Temple and other dogs at Red Beast were confined nearly 24/7 to chain-link kennels in stark cinderblock rooms. Only wood shavings covered parts of the cold tile floors—no beds, no blankets. As PETA’s undercover investigation noted and a damning federal inspection report recently confirmed, these wood shavings were found in dogs’ food bowls, as was “a large amount” of feces. The first time Temple was allowed out of this bleak, windowless room that, for years, confined her at Red Beast was apparently when PETA’s undercover investigator was permitted to free her—an exception the laboratory president agreed to only because, as he said, this particular dog was too “wiggly and jumpy” to experiment on.

When my supervisor asked me and another fieldworker to fly to Colorado to meet PETA’s investigator and chauffeur a freed beagle safely back to our Norfolk, Virginia, headquarters, I didn’t think twice about saying “yes!” I also didn’t think the trip would result in my family’s expansion.

Despite years spent working with and helping dogs—ones who have been abused, formerly chained, or starved of food and love—I still found the severity of Temple’s anxiety and trauma to be shocking. I had to keep reminding myself that the bed and blanket, the bowl of water (as opposed to the faucet she’d had to rely on at Red Beast), the treats, the squishy toys, the fresh air that seeped through our cracked windows, Kentucky’s dusting of snow, the harness, and even the kindness that we showed to Temple—these were all likely firsts for her.
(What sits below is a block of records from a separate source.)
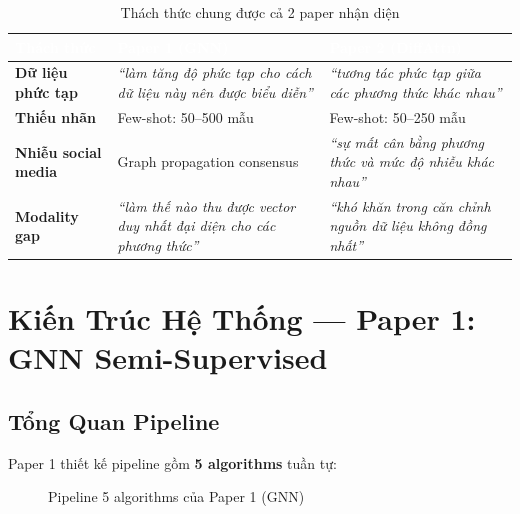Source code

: \documentclass[12pt,a4paper]{article}
\begin{document}
\begin{table}[H]
\centering
\caption{Thách thức chung được cả 2 paper nhận diện}
\label{tab:challenges}
\begin{tabularx}{\textwidth}{>{\bfseries}l X X}
\toprule
\rowcolor{tableheader}
\textcolor{white}{\textbf{Thách thức}} & \textcolor{white}{\textbf{Paper 1 (GNN)}} & \textcolor{white}{\textbf{Paper 2 (DiffAttn)}} \\
\midrule
Dữ liệu phức tạp & \textit{``làm tăng độ phức tạp cho cách dữ liệu này nên được biểu diễn''} & \textit{``tương tác phức tạp giữa các phương thức khác nhau''} \\
Thiếu nhãn & Few-shot: 50--500 mẫu & Few-shot: 50--250 mẫu \\
Nhiễu social media & Graph propagation consensus & \textit{``sự mất cân bằng phương thức và mức độ nhiễu khác nhau''} \\
Modality gap & \textit{``làm thế nào thu được vector duy nhất đại diện cho các phương thức''} & \textit{``khó khăn trong căn chỉnh nguồn dữ liệu không đồng nhất''} \\
\bottomrule
\end{tabularx}
\end{table}

\section{Kiến Trúc Hệ Thống — Paper 1: GNN Semi-Supervised}

\subsection{Tổng Quan Pipeline}

Paper 1 thiết kế pipeline gồm \textbf{5 algorithms} tuần tự:

\begin{figure}[H]
\centering
{}
\caption{Pipeline 5 algorithms của Paper 1 (GNN)}
\label{fig:gnn-pipeline}
\end{figure}
\end{document}
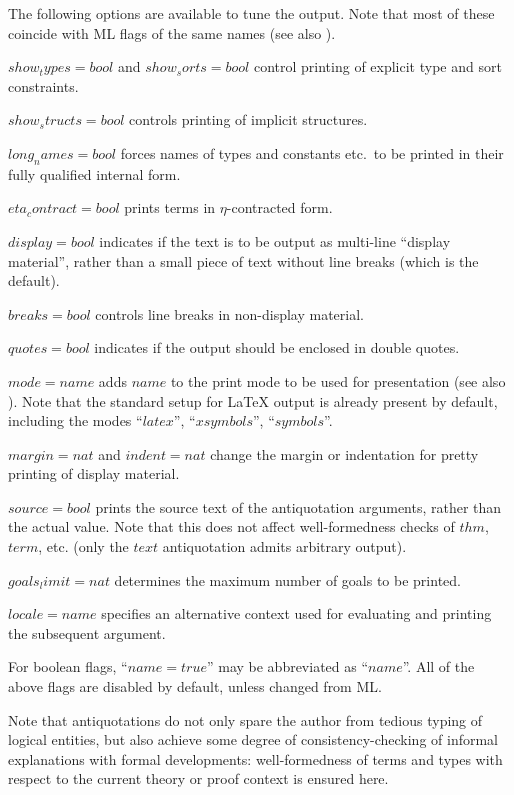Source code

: \medskip

The following options are available to tune the output.  Note that most of
these coincide with ML flags of the same names (see also \cite{isabelle-ref}).
\begin{descr}
\item[$show_types = bool$ and $show_sorts = bool$] control printing of
  explicit type and sort constraints.
\item[$show_structs = bool$] controls printing of implicit structures.
\item[$long_names = bool$] forces names of types and constants etc.\ to be
  printed in their fully qualified internal form.
\item[$eta_contract = bool$] prints terms in $\eta$-contracted form.
\item[$display = bool$] indicates if the text is to be output as multi-line
  ``display material'', rather than a small piece of text without line breaks
  (which is the default).
\item[$breaks = bool$] controls line breaks in non-display material.
\item[$quotes = bool$] indicates if the output should be enclosed in double
  quotes.
\item[$mode = name$] adds $name$ to the print mode to be used for presentation
  (see also \cite{isabelle-ref}).  Note that the standard setup for {\LaTeX}
  output is already present by default, including the modes ``$latex$'',
  ``$xsymbols$'', ``$symbols$''.
\item[$margin = nat$ and $indent = nat$] change the margin or indentation for
  pretty printing of display material.
\item[$source = bool$] prints the source text of the antiquotation arguments,
  rather than the actual value.  Note that this does not affect
  well-formedness checks of $thm$, $term$, etc. (only the $text$ antiquotation
  admits arbitrary output).
\item[$goals_limit = nat$] determines the maximum number of goals to be
  printed.
\item[$locale = name$] specifies an alternative context used for evaluating
  and printing the subsequent argument.
\end{descr}

For boolean flags, ``$name = true$'' may be abbreviated as ``$name$''.  All of
the above flags are disabled by default, unless changed from ML.

\medskip Note that antiquotations do not only spare the author from tedious
typing of logical entities, but also achieve some degree of
consistency-checking of informal explanations with formal developments:
well-formedness of terms and types with respect to the current theory or proof
context is ensured here.

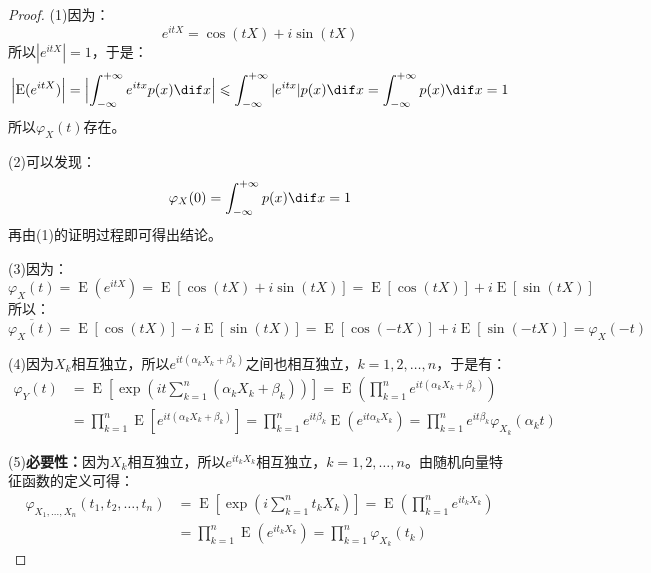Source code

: \begin{proof}
	(1)因为：
	\begin{equation*}
		e^{itX}=\cos(tX)+i\sin(tX)
	\end{equation*}
	所以$|e^{itX}|=1$，于是：
	\begin{equation*}
		\Bigl|\operatorname{E}(e^{itX})\Bigr|=\Bigl|\int_{-\infty}^{+\infty}e^{itx}p(x)\dif x\Bigr|\leqslant\int_{-\infty}^{+\infty}|e^{itx}|p(x)\dif x=\int_{-\infty}^{+\infty}p(x)\dif x=1
	\end{equation*}
	所以$\varphi_X(t)$存在。\par
	(2)可以发现：
	\begin{equation*}
		\varphi_X(0)=\int_{-\infty}^{+\infty}p(x)\dif x=1
	\end{equation*}
	再由(1)的证明过程即可得出结论。\par
	(3)因为：
	\begin{equation*}
		\varphi_X(t)=\operatorname{E}(e^{itX})=\operatorname{E}[\cos(tX)+i\sin(tX)]=\operatorname{E}[\cos(tX)]+i\operatorname{E}[\sin(tX)]
	\end{equation*}
	所以：
	\begin{equation*}
		\overline{\varphi_X(t)}=\operatorname{E}[\cos(tX)]-i\operatorname{E}[\sin(tX)]=\operatorname{E}[\cos(-tX)]+i\operatorname{E}[\sin(-tX)]=\varphi_X(-t)
	\end{equation*}\par
	(4)因为$X_k$相互独立，所以$e^{it(\alpha_kX_k+\beta_k)}$之间也相互独立，$k=1,2,\dots,n$，于是有：
	\begin{align*}
		\varphi_Y(t)
		&=\operatorname{E}\left[\exp\left(it\sum_{k=1}^{n}(\alpha_kX_k+\beta_k)\right)\right]
		=\operatorname{E}\left(\prod_{k=1}^ne^{it(\alpha_kX_k+\beta_k)}\right) \\
		&=\prod_{k=1}^n\operatorname{E}[e^{it(\alpha_kX_k+\beta_k)}]
		=\prod_{k=1}^ne^{it\beta_k}\operatorname{E}(e^{it\alpha_kX_k})
		=\prod_{k=1}^ne^{it\beta_k}\varphi_{X_k}(\alpha_kt)
	\end{align*}\par
	(5)\textbf{必要性：}因为$X_k$相互独立，所以$e^{it_kX_k}$相互独立，$k=1,2,\dots,n$。由随机向量特征函数的定义可得：
	\begin{align*}
		\varphi_{X_1,\dots,X_n}(t_1,t_2,\dots,t_n)
		&=\operatorname{E}\left[\exp\left(i\sum_{k=1}^{n}t_kX_k\right)\right]
		=\operatorname{E}\left(\prod_{k=1}^ne^{it_kX_k}\right) \\
		&=\prod_{k=1}^n\operatorname{E}(e^{it_kX_k})
		=\prod_{k=1}^n\varphi_{X_k}(t_k)
	\end{align*}

\end{proof}
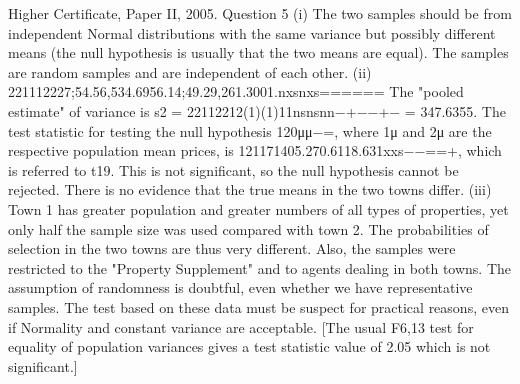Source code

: Higher Certificate, Paper II, 2005. Question 5
(i) The two samples should be from independent Normal distributions with the same variance but possibly different means (the null hypothesis is usually that the two means are equal). The samples are random samples and are independent of each other.
(ii)
221112227;54.56,534.6956.14;49.29,261.3001.nxsnxs======
The "pooled estimate" of variance is s2 = 22112212(1)(1)11nsnsnn−+−−+− = 347.6355.
The test statistic for testing the null hypothesis 120μμ−=, where 1μ and 2μ are the respective population mean prices, is
121171405.270.6118.631xxs−−==+,
which is referred to t19. This is not significant, so the null hypothesis cannot be rejected. There is no evidence that the true means in the two towns differ.
(iii) Town 1 has greater population and greater numbers of all types of properties, yet only half the sample size was used compared with town 2. The probabilities of selection in the two towns are thus very different. Also, the samples were restricted to the "Property Supplement" and to agents dealing in both towns. The assumption of randomness is doubtful, even whether we have representative samples. The test based on these data must be suspect for practical reasons, even if Normality and constant variance are acceptable. [The usual F6,13 test for equality of population variances gives a test statistic value of 2.05 which is not significant.]
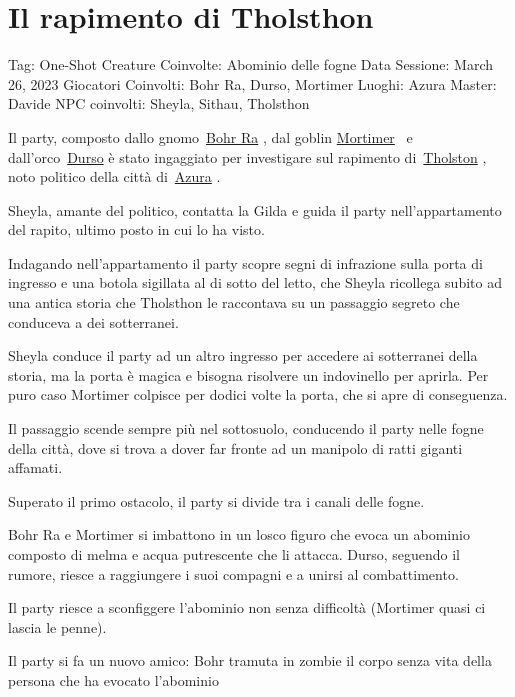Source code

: \section{Il rapimento di Tholsthon}\label{il-rapimento-di-tholsthon}

Tag: One-Shot Creature Coinvolte: Abominio delle fogne Data Sessione:
March 26, 2023 Giocatori Coinvolti: Bohr Ra, Durso, Mortimer Luoghi:
Azura Master: Davide NPC coinvolti: Sheyla, Sithau, Tholsthon

Il party, composto dallo
gnomo~\href{Bohr\%20Ra\%2064449ef6c46549e9abf62b9d7e01a69d.md}{Bohr Ra}
, dal goblin
\href{Mortimer\%20dd05de2dfc924adb9c9173c975e03e90.md}{Mortimer} ~e
dall'orco~\href{Durso\%201300f1f2704341b8af557e877374018c.md}{Durso} è
stato ingaggiato per investigare sul rapimento
di~\href{Tholston\%20a6eb9c30e55940fda990e1fd85165304.md}{Tholston} ,
noto politico della città
di~\href{Azura\%207c14164a934a40648d94bf415b52eee0.md}{Azura} .

Sheyla, amante del politico, contatta la Gilda e guida il party
nell'appartamento del rapito, ultimo posto in cui lo ha visto.

Indagando nell'appartamento il party scopre segni di infrazione sulla
porta di ingresso e una botola sigillata al di sotto del letto, che
Sheyla ricollega subito ad una antica storia che Tholsthon le raccontava
su un passaggio segreto che conduceva a dei sotterranei.

Sheyla conduce il party ad un altro ingresso per accedere ai sotterranei
della storia, ma la porta è magica e bisogna risolvere un indovinello
per aprirla. Per puro caso Mortimer colpisce per dodici volte la porta,
che si apre di conseguenza.

Il passaggio scende sempre più nel sottosuolo, conducendo il party nelle
fogne della città, dove si trova a dover far fronte ad un manipolo di
ratti giganti affamati.

Superato il primo ostacolo, il party si divide tra i canali delle fogne.

Bohr Ra e Mortimer si imbattono in un losco figuro che evoca un abominio
composto di melma e acqua putrescente che li attacca. Durso, seguendo il
rumore, riesce a raggiungere i suoi compagni e a unirsi al
combattimento.

Il party riesce a sconfiggere l'abominio non senza difficoltà (Mortimer
quasi ci lascia le penne).

Il party si fa un nuovo amico: Bohr tramuta in zombie il corpo senza
vita della persona che ha evocato l'abominio

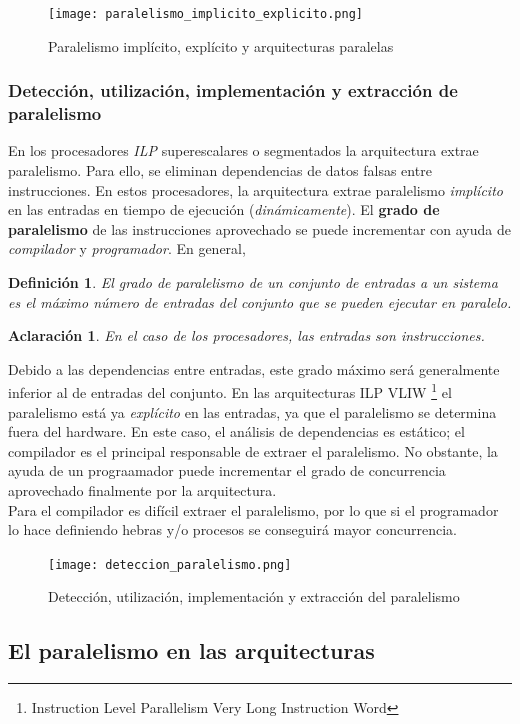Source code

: \documentclass[12pt,spanish]{article}
\newtheorem*{definition}{Definición}
\newtheorem*{aclaration}{Aclaración}
\begin{document}
\begin{figure}[H]
\centering
\texttt{[image: paralelismo\_implicito\_explicito.png]}
\caption{Paralelismo implícito, explícito y arquitecturas paralelas}
\end{figure}

\subsubsection{Detección, utilización, implementación y extracción de paralelismo}

En los procesadores \textit{ILP} superescalares o segmentados la arquitectura extrae paralelismo. Para ello, se eliminan dependencias de datos falsas entre instrucciones. En estos procesadores, la arquitectura extrae paralelismo \emph{implícito} en las entradas en tiempo de ejecución (\textit{dinámicamente}). El \textbf{grado de paralelismo} de las instrucciones aprovechado se puede incrementar con ayuda de \emph{compilador} y \emph{programador}. En general,\begin{definition}
El grado de paralelismo de un conjunto de entradas a un sistema es el máximo número de entradas del conjunto que se pueden ejecutar en paralelo.
\end{definition}
\begin{aclaration}
En el caso de los procesadores, las entradas son instrucciones.
\end{aclaration}
Debido a las dependencias entre entradas, este grado máximo será generalmente inferior al de entradas del conjunto. En las arquitecturas ILP VLIW \footnote{Instruction Level Parallelism Very Long Instruction Word} el paralelismo está ya \emph{explícito} en las entradas, ya que el paralelismo se determina fuera del hardware. En este caso, el análisis de dependencias es estático; el compilador es el principal responsable de extraer el paralelismo. No obstante, la ayuda de un prograamador puede incrementar el grado de concurrencia aprovechado finalmente por la arquitectura.\\
Para el compilador es difícil extraer el paralelismo, por lo que si el programador lo hace definiendo hebras y/o procesos se conseguirá mayor concurrencia.
\begin{figure}[H]
\centering
\texttt{[image: deteccion\_paralelismo.png]}
\caption{Detección, utilización, implementación y extracción del paralelismo}
\end{figure}
\subsection{El paralelismo en las arquitecturas}
\end{document}
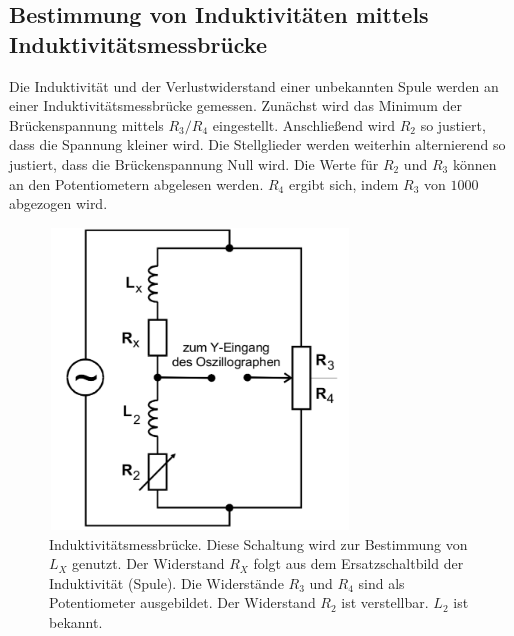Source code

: \subsection{Bestimmung von Induktivitäten mittels Induktivitätsmessbrücke}
Die Induktivität und der Verlustwiderstand einer unbekannten Spule werden 
an einer Induktivitätsmessbrücke gemessen.
\newline
Zunächst wird das Minimum der Brückenspannung mittels $R_3/R_4$ eingestellt.
Anschließend wird $R_2$ so justiert, dass die Spannung kleiner wird.
Die Stellglieder werden weiterhin alternierend so justiert, dass die
Brückenspannung Null wird. Die Werte für $R_2$ und $R_3$ können an den
Potentiometern abgelesen werden. $R_4$ ergibt sich, indem $R_3$ von 
$\num{1000}$ abgezogen wird.
\begin{figure}
    \centering
    \includegraphics[width=8cm, height=8cm]{build/induktivitaet.png}
    \caption{Induktivitätsmessbrücke. Diese Schaltung wird zur Bestimmung
    von $L_X$ genutzt. Der Widerstand $R_X$ folgt aus dem
    Ersatzschaltbild der Induktivität (Spule). Die Widerstände $R_3$ und $R_4$
    sind als Potentiometer ausgebildet. Der Widerstand $R_2$ ist
    verstellbar. $L_2$ ist bekannt.}
    \label{induktivitaet}
\end{figure}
As we passed through Kentucky and into West Virginia, Hollie—my coworker and copilot—said it best:
We’re providing for her now for the first time in her life something that she hasn’t had before, which is respect and autonomy. … You can’t undo two to three years of associating people with pain and fear. … So what we’re doing is just making sure she knows that some people are kind and caring and respectful and don’t hurt her, and she’ll come to us when she’s ready, and we owe it to her to give her the time to be comfortable and make those choices in her life.
Before the three of us had even reached Virginia, I was already rehearsing how I would convince my husband—who also works in PETA’s Cruelty Investigations Department and who personally worked on the Red Beast investigation—that we should foster the shy, deserving girl.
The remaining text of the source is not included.